Typically, new mayors of big cities have months to ready themselves and their team for their new responsibilities. When Kim Janey was elevated to acting mayor of Boston following Marty Walsh’s departure for the Biden administration in March, she had only weeks.
Gustavo Quiroga, transition director for Mayor Janey’s team, knew where to look for policy support: he reached out to the Harvard Kennedy School’s Rappaport Institute for Greater Boston and Taubman Center for State and Local Government. “We needed the help of scholars and experts with specific civic skills,” he said. The resulting project allowed the students an insight into a historic moment, shone a spotlight on the School’s unique mix of experience and talent, and provided an important public service.

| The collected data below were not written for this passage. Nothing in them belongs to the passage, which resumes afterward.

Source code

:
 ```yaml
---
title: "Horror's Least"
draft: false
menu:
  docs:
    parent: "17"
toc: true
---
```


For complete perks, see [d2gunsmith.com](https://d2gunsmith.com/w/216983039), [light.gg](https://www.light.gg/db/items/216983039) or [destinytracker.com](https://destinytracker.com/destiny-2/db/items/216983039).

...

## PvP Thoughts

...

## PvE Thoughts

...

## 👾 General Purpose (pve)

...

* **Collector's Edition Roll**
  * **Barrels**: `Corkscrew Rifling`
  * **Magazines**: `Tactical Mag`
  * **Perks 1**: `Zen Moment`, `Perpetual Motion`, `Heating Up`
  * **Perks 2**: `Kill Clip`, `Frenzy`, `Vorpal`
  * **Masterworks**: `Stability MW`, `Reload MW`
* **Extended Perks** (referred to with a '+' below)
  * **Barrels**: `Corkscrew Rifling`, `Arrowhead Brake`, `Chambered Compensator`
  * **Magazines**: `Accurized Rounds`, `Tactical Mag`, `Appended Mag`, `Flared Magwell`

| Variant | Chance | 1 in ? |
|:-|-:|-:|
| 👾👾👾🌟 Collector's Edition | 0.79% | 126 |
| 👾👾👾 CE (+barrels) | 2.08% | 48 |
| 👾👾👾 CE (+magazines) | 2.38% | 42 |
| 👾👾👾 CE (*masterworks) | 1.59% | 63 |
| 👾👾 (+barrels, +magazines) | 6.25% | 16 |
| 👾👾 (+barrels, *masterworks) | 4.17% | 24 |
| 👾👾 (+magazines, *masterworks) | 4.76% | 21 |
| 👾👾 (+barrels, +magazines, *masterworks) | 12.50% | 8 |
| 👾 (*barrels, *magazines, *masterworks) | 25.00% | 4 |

The Taubman Center has developed deep expertise in assisting with transitions since it began placing students with experiential learning opportunities to support incoming governors, county executives, and mayors throughout the country in the fall of 2018. The Rappaport Institute, founded to promote good governance and emerging leaders in greater Boston, has been working on issues related to the Boston area for decades, developing close ties with elected leaders and policy experts in the Hub. The historic mayoral transition in Boston gave the two teams, both under the directorship of Jeffrey Liebman, the Malcolm Wiener Professor of Public Policy, an opportunity to pool their talents on transitions.
Quiroga understood that timing was just one of the unusual factors. With Janey set to become the first woman and the first person of color to lead the city, the transition would find itself in the spotlight. He knew the Rappaport Institute’s executive director, Kathryn Carlson, from previous civic campaigns as someone engaged with Boston and Boston’s leadership, and she was one of his first calls. Carlson knew the most expedient way to staff a team was to reach out to her colleagues at the Taubman Center. “I knew they could connect us with the students with the right skill sets for this unique transition,” she said.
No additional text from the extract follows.